The top Republican on the House Ag Committee is making clear he wants nothing to do with some proposals by fellow conservatives to slash farm bill programs.

“I don’t appreciate it, I think it’s bad messaging,” Rep. Glenn “GT” Thompson said Wednesday at the Farm Program Show in Boone, Iowa. “If any of those policies would be implemented by any administration in either party, it would crush rural America.”

A proposed budget released by members of the Republican Study Committee calls for eliminating the farm bill’s “duplicative” Price Loss Coverage and Agriculture Risk Coverage programs to save $42.7 billion over 10 years. The plan also proposes cutting crop insurance premiums in half and eliminating the federal reimbursement to crop insurance companies for administrative expenses. 

A majority of House Republicans are members of the RSC. Sixteen of them signed the budget proposal, including Ron Estes of Kansas, Kevin Hern of Oklahoma, Ronny Jackson of Texas, and House Ag member Trent Kelly of Mississippi.

Take note: While Thompson isn’t one, the RSC has many Ag Committee members, including Austin Scott and Rick Allen from Georgia, Randy Feenstra of Iowa, Vicky Hartzler of Missouri and Dusty Johnson of South Dakota.

While we’re at it: Thompson, who will likely become chairman of House Ag if Republicans win control of the chamber in November, said he plans to begin hearings on a new farm bill early in the new year. He didn’t give a timeline for acting on the bill, but he said he wants funding allocations from the House Budget Committee by June or July.

USDA sweetens insurance products

USDA is offering improvements to two smaller insurance products that are aimed at specialty crop operations and smaller-scale farms. Among other things, USDA is doubling the maximum insurable revenue under the Whole Farm Revenue Protection plan and reducing paperwork requirements. Farms can now insure up to $17 million in revenue with WFRP policies.

WFRP has seen a decline in enrollment since peaking in 2017.
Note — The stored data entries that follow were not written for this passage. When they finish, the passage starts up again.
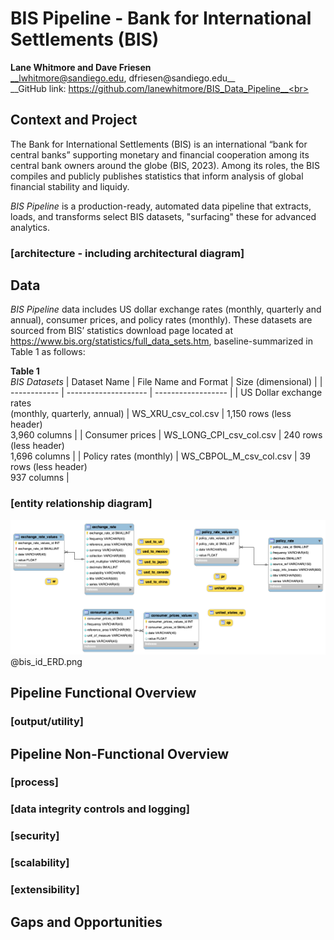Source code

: # BIS Pipeline - Bank for International Settlements (BIS)
__Lane Whitmore and Dave Friesen__<br>
__lwhitmore@sandiego.edu, dfriesen@sandiego.edu__<br>
__GitHub link: https://github.com/lanewhitmore/BIS_Data_Pipeline__<br>

## Context and Project

The Bank for International Settlements (BIS) is an international “bank for central banks”
supporting monetary and financial cooperation among its central bank owners around the
globe (BIS, 2023). Among its roles, the BIS compiles and publicly publishes statistics that
inform analysis of global financial stability and liquidy.

*BIS Pipeline* is a production-ready, automated data pipeline that extracts, loads, and transforms select BIS datasets, "surfacing" these for advanced analytics.

### [architecture - including architectural diagram]

## Data

*BIS Pipeline* data includes US dollar exchange rates (monthly, quarterly and annual), consumer prices, and policy rates (monthly). These datasets are sourced from BIS’ statistics download page located at https://www.bis.org/statistics/full_data_sets.htm, baseline-summarized in Table 1 as follows:

__Table 1__<br>
*BIS Datasets*
| Dataset Name | File Name and Format | Size (dimensional) |
| ------------ | -------------------- | ------------------ |
| US Dollar exchange rates<br>(monthly, quarterly, annual) | WS_XRU_csv_col.csv      | 1,150 rows (less header)<br>3,960 columns |
| Consumer prices                                          | WS_LONG_CPI_csv_col.csv | 240 rows (less header)<br>1,696 columns   |
| Policy rates (monthly)                                   | WS_CBPOL_M_csv_col.csv  | 39 rows (less header)<br>937 columns      |

### [entity relationship diagram]

![BIS ERD](https://github.com/lanewhitmore/BIS_Data_Pipeline/blob/main/data/bis_id_ERD.png)
@bis_id_ERD.png

## Pipeline Functional Overview

### [output/utility]

## Pipeline Non-Functional Overview

### [process]

### [data integrity controls and logging]

### [security]

### [scalability]

### [extensibility]

## Gaps and Opportunities
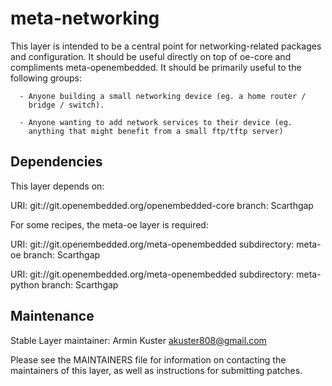 meta-networking
===============

This layer is intended to be a central point for networking-related
packages and configuration.  It should be useful directly on top of
oe-core and compliments meta-openembedded.  It should be primarily useful
to the following groups:

      - Anyone building a small networking device (eg. a home router /
        bridge / switch).

      - Anyone wanting to add network services to their device (eg.
        anything that might benefit from a small ftp/tftp server)

Dependencies
------------

This layer depends on:

URI: git://git.openembedded.org/openembedded-core
branch: Scarthgap

For some recipes, the meta-oe layer is required:

URI: git://git.openembedded.org/meta-openembedded
subdirectory: meta-oe
branch: Scarthgap

URI: git://git.openembedded.org/meta-openembedded
subdirectory: meta-python
branch: Scarthgap

Maintenance
-----------
Stable Layer maintainer: Armin Kuster <akuster808@gmail.com>


Please see the MAINTAINERS file for information on contacting the
maintainers of this layer, as well as instructions for submitting patches. 
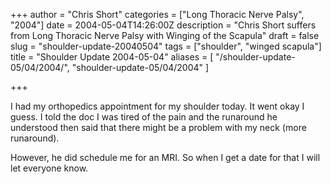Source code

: +++
author = "Chris Short"
categories = ["Long Thoracic Nerve Palsy", "2004"]
date = 2004-05-04T14:26:00Z
description = "Chris Short suffers from Long Thoracic Nerve Palsy with Winging of the Scapula"
draft = false
slug = "shoulder-update-20040504"
tags = ["shoulder", "winged scapula"]
title = "Shoulder Update 2004-05-04"
aliases = [
    "/shoulder-update-05/04/2004/",
    "shoulder-update-05/04/2004"
]

+++

I had my orthopedics appointment for my shoulder today. It went okay I guess. I told the doc I was tired of the pain and the runaround he understood then said that there might be a problem with my neck (more runaround).

However, he did schedule me for an MRI. So when I get a date for that I will let everyone know.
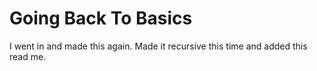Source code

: # Going Back To Basics
I went in and made this again. Made it recursive this time and added this read me. 
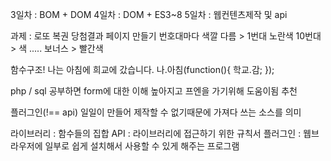 3일차 : BOM + DOM 
4일차 : DOM + ES3~8
5일차 : 웹컨텐츠제작 및 api



과제 : 로또 복권 당첨결과 페이지 만들기 
번호대마다 색깔 다름 > 1번대 노란색 10번대 > 색 ..... 보너스 > 빨간색 




함수구조!
나는 아침에 희교에 갔습니다.
나.아침(function(){
    학교.감;
});




php / sql 공부하면 form에 대한 이해 높아지고 프엔을 가기위해 도움이됨 추천



플러그인(!== api)
일일이 만들어 제작할 수 없기때문에 가져다 쓰는 소스를 의미

라이브러리 : 함수들의 집합 
API : 라이브러리에 접근하기 위한 규칙서 
플러그인 : 웹브라우저에 일부로 쉽게 설치해서 사용할 수 있게 해주는 프로그램
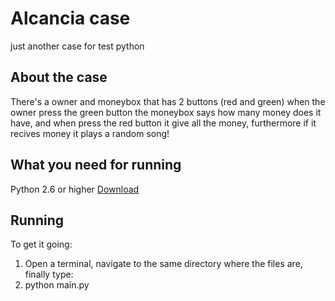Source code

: <h1>Alcancia case</h1>
<p>just another case for test python</p>

<h2>About the case</h2>
<p>There's a owner and moneybox that has 2 buttons (red and green) when the owner press the green button the moneybox says how many money does it have, and when press the red button it give all the money, furthermore if it recives money it plays a random song!</p>

<h2>What you need for running</h2>
<p>Python 2.6 or higher <a href="http://www.python.org/download/">Download</a></p>

<h2>Running</h2>
<p>To get it going:
	<ol>
		<li>Open a terminal, navigate to the same directory where the files are, finally type:</li>		
		<li>python main.py</li>
	</ol>
</p>

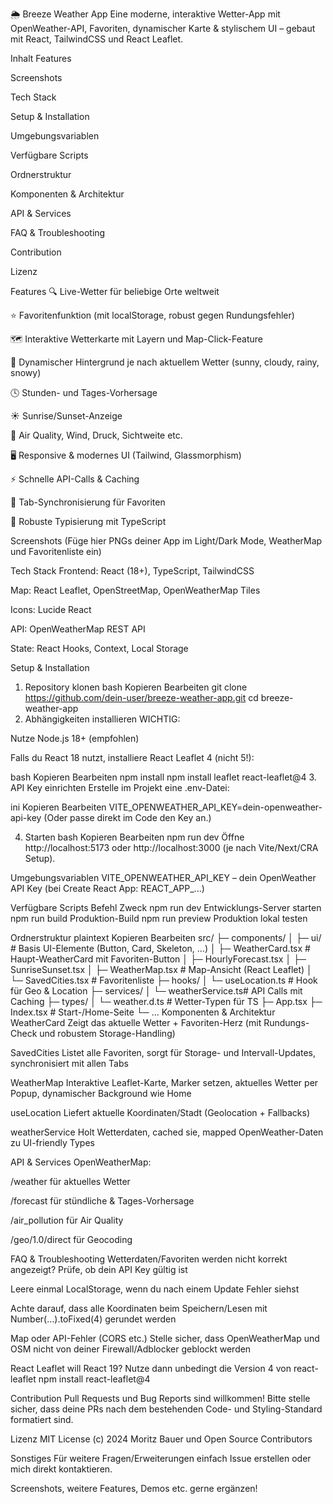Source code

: 🌦️ Breeze Weather App
Eine moderne, interaktive Wetter-App mit OpenWeather-API, Favoriten, dynamischer Karte & stylischem UI – gebaut mit React, TailwindCSS und React Leaflet.

Inhalt
Features

Screenshots

Tech Stack

Setup & Installation

Umgebungsvariablen

Verfügbare Scripts

Ordnerstruktur

Komponenten & Architektur

API & Services

FAQ & Troubleshooting

Contribution

Lizenz

Features
🔍 Live-Wetter für beliebige Orte weltweit

⭐ Favoritenfunktion (mit localStorage, robust gegen Rundungsfehler)

🗺️ Interaktive Wetterkarte mit Layern und Map-Click-Feature

🎨 Dynamischer Hintergrund je nach aktuellem Wetter (sunny, cloudy, rainy, snowy)

🕓 Stunden- und Tages-Vorhersage

☀️ Sunrise/Sunset-Anzeige

💨 Air Quality, Wind, Druck, Sichtweite etc.

🖥️ Responsive & modernes UI (Tailwind, Glassmorphism)

⚡ Schnelle API-Calls & Caching

👥 Tab-Synchronisierung für Favoriten

🧠 Robuste Typisierung mit TypeScript

Screenshots
(Füge hier PNGs deiner App im Light/Dark Mode, WeatherMap und Favoritenliste ein)

Tech Stack
Frontend: React (18+), TypeScript, TailwindCSS

Map: React Leaflet, OpenStreetMap, OpenWeatherMap Tiles

Icons: Lucide React

API: OpenWeatherMap REST API

State: React Hooks, Context, Local Storage

Setup & Installation
1. Repository klonen
bash
Kopieren
Bearbeiten
git clone https://github.com/dein-user/breeze-weather-app.git
cd breeze-weather-app
2. Abhängigkeiten installieren
WICHTIG:

Nutze Node.js 18+ (empfohlen)

Falls du React 18 nutzt, installiere React Leaflet 4 (nicht 5!):

bash
Kopieren
Bearbeiten
npm install
npm install leaflet react-leaflet@4
3. API Key einrichten
Erstelle im Projekt eine .env-Datei:

ini
Kopieren
Bearbeiten
VITE_OPENWEATHER_API_KEY=dein-openweather-api-key
(Oder passe direkt im Code den Key an.)

4. Starten
bash
Kopieren
Bearbeiten
npm run dev
Öffne http://localhost:5173 oder http://localhost:3000 (je nach Vite/Next/CRA Setup).

Umgebungsvariablen
VITE_OPENWEATHER_API_KEY – dein OpenWeather API Key
(bei Create React App: REACT_APP_...)

Verfügbare Scripts
Befehl	Zweck
npm run dev	Entwicklungs-Server starten
npm run build	Produktion-Build
npm run preview	Produktion lokal testen

Ordnerstruktur
plaintext
Kopieren
Bearbeiten
src/
├─ components/
│  ├─ ui/              # Basis UI-Elemente (Button, Card, Skeleton, ...)
│  ├─ WeatherCard.tsx  # Haupt-WeatherCard mit Favoriten-Button
│  ├─ HourlyForecast.tsx
│  ├─ SunriseSunset.tsx
│  ├─ WeatherMap.tsx   # Map-Ansicht (React Leaflet)
│  └─ SavedCities.tsx  # Favoritenliste
├─ hooks/
│  └─ useLocation.ts   # Hook für Geo & Location
├─ services/
│  └─ weatherService.ts# API Calls mit Caching
├─ types/
│  └─ weather.d.ts     # Wetter-Typen für TS
├─ App.tsx
├─ Index.tsx           # Start-/Home-Seite
└─ ...
Komponenten & Architektur
WeatherCard
Zeigt das aktuelle Wetter + Favoriten-Herz (mit Rundungs-Check und robustem Storage-Handling)

SavedCities
Listet alle Favoriten, sorgt für Storage- und Intervall-Updates, synchronisiert mit allen Tabs

WeatherMap
Interaktive Leaflet-Karte, Marker setzen, aktuelles Wetter per Popup, dynamischer Background wie Home

useLocation
Liefert aktuelle Koordinaten/Stadt (Geolocation + Fallbacks)

weatherService
Holt Wetterdaten, cached sie, mapped OpenWeather-Daten zu UI-friendly Types

API & Services
OpenWeatherMap:

/weather für aktuelles Wetter

/forecast für stündliche & Tages-Vorhersage

/air_pollution für Air Quality

/geo/1.0/direct für Geocoding

FAQ & Troubleshooting
Wetterdaten/Favoriten werden nicht korrekt angezeigt?
Prüfe, ob dein API Key gültig ist

Leere einmal LocalStorage, wenn du nach einem Update Fehler siehst

Achte darauf, dass alle Koordinaten beim Speichern/Lesen mit Number(...).toFixed(4) gerundet werden

Map oder API-Fehler (CORS etc.)
Stelle sicher, dass OpenWeatherMap und OSM nicht von deiner Firewall/Adblocker geblockt werden

React Leaflet will React 19?
Nutze dann unbedingt die Version 4 von react-leaflet
npm install react-leaflet@4

Contribution
Pull Requests und Bug Reports sind willkommen!
Bitte stelle sicher, dass deine PRs nach dem bestehenden Code- und Styling-Standard formatiert sind.

Lizenz
MIT License
(c) 2024 Moritz Bauer und Open Source Contributors

Sonstiges
Für weitere Fragen/Erweiterungen einfach Issue erstellen oder mich direkt kontaktieren.

Screenshots, weitere Features, Demos etc. gerne ergänzen!


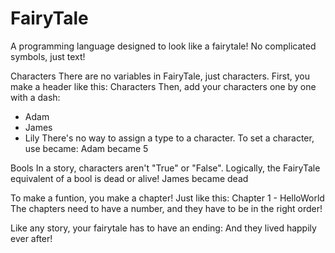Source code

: # FairyTale
A programming language designed to look like a fairytale! No complicated symbols, just text!

Characters
There are no variables in FairyTale, just characters. First, you make a header like this:
Characters
Then, add your characters one by one with a dash:
- Adam
- James
- Lily
There's no way to assign a type to a character.
To set a character, use became:
Adam became 5

Bools
In a story, characters aren't "True" or "False". Logically, the FairyTale equivalent of a bool is dead or alive!
James became dead

To make a funtion, you make a chapter! Just like this:
Chapter 1 - HelloWorld
The chapters need to have a number, and they have to be in the right order!

Like any story, your fairytale has to have an ending:
And they lived happily ever after!
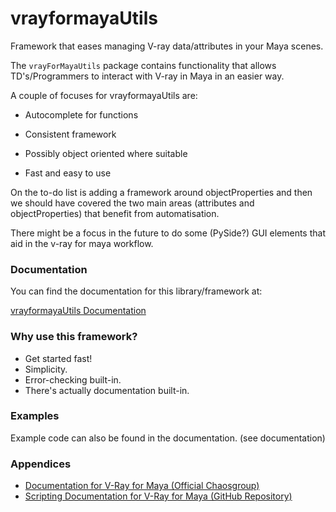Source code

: vrayformayaUtils
================

Framework that eases managing V-ray data/attributes in your Maya scenes.

The `vrayForMayaUtils` package contains functionality that allows TD's/Programmers to interact with V-ray in Maya in an
easier way.

A couple of focuses for vrayformayaUtils are:

- Autocomplete for functions

- Consistent framework

- Possibly object oriented where suitable

- Fast and easy to use

On the to-do list is adding a framework around objectProperties and then we should have covered the two
main areas (attributes and objectProperties) that benefit from automatisation.

There might be a focus in the future to do some (PySide?) GUI elements that aid in the v-ray for maya workflow.

### Documentation

You can find the documentation for this library/framework at:

[vrayformayaUtils Documentation](http://www.colorbleed.nl/docs/vrayformayaUtils/index.html)

### Why use this framework?

- Get started fast!
- Simplicity.
- Error-checking built-in.
- There's actually documentation built-in.

### Examples

Example code can also be found in the documentation. (see documentation)

### Appendices

- [Documentation for V-Ray for Maya (Official Chaosgroup)](<http://help.chaosgroup.com/vray/help/maya/150R1/>)
- [Scripting Documentation for V-Ray for Maya (GitHub Repository)](https://github.com/BigRoy/mayaVrayCommandDocs/)
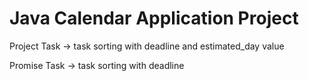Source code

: # Java Calendar Application Project

Project Task
-> task sorting with deadline and estimated_day value

Promise Task
-> task sorting with deadline
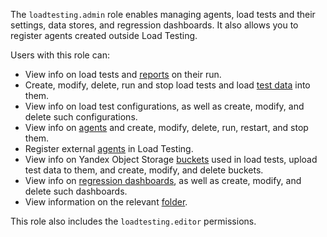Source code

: The `loadtesting.admin` role enables managing agents, load tests and their settings, data stores, and regression dashboards. It also allows you to register agents created outside Load Testing.

Users with this role can:
* View info on load tests and [reports](../../load-testing/concepts/reports.md) on their run.
* Create, modify, delete, run and stop load tests and load [test data](../../load-testing/concepts/payload.md) into them.
* View info on load test configurations, as well as create, modify, and delete such configurations.
* View info on [agents](../../load-testing/concepts/agent.md) and create, modify, delete, run, restart, and stop them.
* Register external [agents](../../load-testing/concepts/agent.md) in Load Testing.
* View info on Yandex Object Storage [buckets](../../storage/concepts/bucket.md) used in load tests, upload test data to them, and create, modify, and delete buckets.
* View info on [regression dashboards](../../load-testing/concepts/load-test-regressions.md#dashbordy-regressij), as well as create, modify, and delete such dashboards.
* View information on the relevant [folder](../../resource-manager/concepts/resources-hierarchy.md#folder).

This role also includes the `loadtesting.editor` permissions.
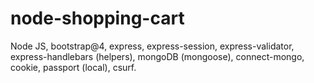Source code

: # node-shopping-cart
Node JS, bootstrap@4, express, express-session, express-validator, express-handlebars (helpers), mongoDB (mongoose), connect-mongo, cookie, passport (local), csurf.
USDA also is more than tripling the size of farm operations eligible for Micro Farm policies. Farmers with revenue of up to $350,000 will now be eligible for that product.

Risk Management Agency Administrator Marcia Bunger says the upgrades will help “more local food, direct market, specialty crop and organic producers protect their operations.” 

Ukraine, Poland agree to veg oil pipeline

Ukraine and Poland have agreed to build a pipeline to pump vegetable oil between the two countries, creating a new avenue for Ukrainian exports of one of its most profitable ag commodities, according to the consulting firm APK Inform.

In addition to wheat and corn, Ukraine is renowned for its production of sunflower seed oil, but the war with Russia cut off most trade for more than five months. The recent reopening of three ports in Odesa has rekindled Ukrainian ag exports, but the deal with Russia to let that happen is tenuous and some of Ukraine’s Black Sea ports are still closed.

The pipeline is planned to deliver Ukrainian vegetable oil to the Polish port city of Gdansk, but it’s still unclear how long it will take to construct.

Algeria evolving into US soy customer

Algeria is still a minor foreign buyer of U.S. soybeans, but that’s changing, U.S. Soybean Export Council CEO Jim Sutter tells Agri-Pulse.

Previously, Algeria imported only soymeal, and they mostly got that from South America. But now the North African country is building crushing plants, and USSEC officials are working with them to extol the benefits of buying from the U.S.

Sutter said Algeria has built two crushing plants in the past couple of years and two more are under construction. The U.S. exported about 71,000 metric tons of soybeans to Algeria in the first six months of this year, up drastically from roughly 41,000 tons in the same period of 2021, according to USDA data.

Arizona negotiator: Time for major drought actions

Tom Buschatzke, the director of the Arizona Department of Water Resources, is urging the Bureau of Reclamation to take “bold steps” to stabilize the Colorado River system.

In a letter to the agency, Buschatzke outlined a list of 13 actions he’d like to see the agency take, including incentivizing conversions to less water intensive crops, charging Lower Basin contractors for evaporation and losses, prioritizing federal drought funding for long-term reductions and creating new beneficial use criteria for Lower Basin water users.

“No single action will solve the current crisis, and some actions may be more feasible or result in more water savings than others,” he says. “We cannot afford to do nothing, and we cannot simply rely on the tools we have used to date. We must give due consideration to each of these ideas.”

Take note: In the letter, Buschatzke name-dropped Southern Nevada Water Authority General Manager John Entsminger, who sent the same list of actions to Reclamation earlier this month and urged the agency to implement them in an “expedient and aggressive” manner.

He said it. “Without a robust rural America, people in the city are going to wake up hungry, and the more I learn about cotton, they’re going to wake up naked too.” - Rep. Glenn Thompson, R-Pa., on the Republican Study Committee budget proposal.

Bill Tomson, Noah Wicks and Spencer Chase contributed to this report.